The Trump administration is planning a series of proposals in response to a number of mass shootings that have occurred over the past 30 days. One idea may not be an effective means of stopping such behavior, however, according to scientific research and analysis by criminology experts.

Photo by Drew Angerer/Getty Images

According to reporting from Reuters, Attorney General William Barr has drafted legislation that would effectively allow for speeding up the process of executing individuals who have been charged and convicted of mass murder. The proposal is set to be part of a broader series of bills the administration will be pushing in the future in order to address the issue of mass shootings.

The idea is simple: those who understand they could face the death penalty, and do so in an expedited manner, will be less likely to commit the crime.

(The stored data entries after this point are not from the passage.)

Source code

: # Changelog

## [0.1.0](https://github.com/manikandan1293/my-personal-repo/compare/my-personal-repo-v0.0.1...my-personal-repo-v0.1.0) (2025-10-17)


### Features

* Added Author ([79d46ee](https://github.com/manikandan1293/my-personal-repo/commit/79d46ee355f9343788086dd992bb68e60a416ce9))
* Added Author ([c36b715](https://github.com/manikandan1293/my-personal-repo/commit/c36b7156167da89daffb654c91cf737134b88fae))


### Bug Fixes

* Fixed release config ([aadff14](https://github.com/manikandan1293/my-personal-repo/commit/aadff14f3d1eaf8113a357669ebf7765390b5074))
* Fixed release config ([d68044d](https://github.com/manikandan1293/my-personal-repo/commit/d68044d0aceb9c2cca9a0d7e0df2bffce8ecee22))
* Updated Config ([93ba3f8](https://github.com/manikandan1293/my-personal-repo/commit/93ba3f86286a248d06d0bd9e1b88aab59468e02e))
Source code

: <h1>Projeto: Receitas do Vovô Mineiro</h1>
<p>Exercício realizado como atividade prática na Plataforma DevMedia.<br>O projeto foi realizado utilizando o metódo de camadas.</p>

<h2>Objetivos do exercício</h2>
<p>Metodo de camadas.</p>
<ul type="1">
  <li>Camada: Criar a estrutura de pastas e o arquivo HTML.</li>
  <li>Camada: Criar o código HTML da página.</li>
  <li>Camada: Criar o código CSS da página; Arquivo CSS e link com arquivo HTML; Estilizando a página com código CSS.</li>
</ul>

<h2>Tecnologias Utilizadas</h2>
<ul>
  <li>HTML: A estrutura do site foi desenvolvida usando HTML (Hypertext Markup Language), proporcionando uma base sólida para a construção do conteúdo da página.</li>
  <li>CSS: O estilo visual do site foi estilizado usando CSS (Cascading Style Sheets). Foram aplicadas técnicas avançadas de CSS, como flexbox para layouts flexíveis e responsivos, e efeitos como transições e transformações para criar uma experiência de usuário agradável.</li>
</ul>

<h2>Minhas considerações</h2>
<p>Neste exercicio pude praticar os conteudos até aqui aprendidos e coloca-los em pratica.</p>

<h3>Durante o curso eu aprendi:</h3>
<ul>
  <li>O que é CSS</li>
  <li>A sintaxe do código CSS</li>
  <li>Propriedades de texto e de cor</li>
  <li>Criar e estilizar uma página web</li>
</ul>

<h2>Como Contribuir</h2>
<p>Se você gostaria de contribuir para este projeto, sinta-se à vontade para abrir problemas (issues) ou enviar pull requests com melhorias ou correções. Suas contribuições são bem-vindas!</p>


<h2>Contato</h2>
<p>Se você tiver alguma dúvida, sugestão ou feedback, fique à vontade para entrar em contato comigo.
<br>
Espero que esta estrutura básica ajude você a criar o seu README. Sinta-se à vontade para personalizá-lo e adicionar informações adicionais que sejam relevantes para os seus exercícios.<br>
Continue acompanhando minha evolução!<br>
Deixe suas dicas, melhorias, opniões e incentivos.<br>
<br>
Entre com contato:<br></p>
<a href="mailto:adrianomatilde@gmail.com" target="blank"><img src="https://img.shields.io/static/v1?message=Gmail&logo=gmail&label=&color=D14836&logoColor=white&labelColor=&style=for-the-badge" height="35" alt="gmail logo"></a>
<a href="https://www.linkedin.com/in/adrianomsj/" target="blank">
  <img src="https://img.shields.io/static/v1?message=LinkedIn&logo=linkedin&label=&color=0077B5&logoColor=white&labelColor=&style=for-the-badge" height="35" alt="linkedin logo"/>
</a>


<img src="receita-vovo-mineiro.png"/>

There’s just one problem — many of the shooters involved in these incidents are hoping to die, either from a police officer’s bullet or from shooting themselves.

More than half of the perpetrators involved in mass shootings since 2006 have died during their rampages, the Associated Press reported.

Gary LaFree, department head of Criminology and Criminal Justice at the University of Maryland, spoke to the AP on the issue, saying that executing mass shooters may indeed have the opposite effect, as it all but ensures those who are arrested alive still wind up being killed — something that individuals with terroristic ideologies might use to their advantages.

“In fact, in the case of terrorism, it might be worse than that because you have the very real possibility of creating martyrs,” LaFree stated.

Many studies on the death penalty, in general, have also shown that it has not worked as a deterrent for major crimes in states where the practice is legal, even for crimes that are not related to mass shootings, the Washington Post reported in 2014.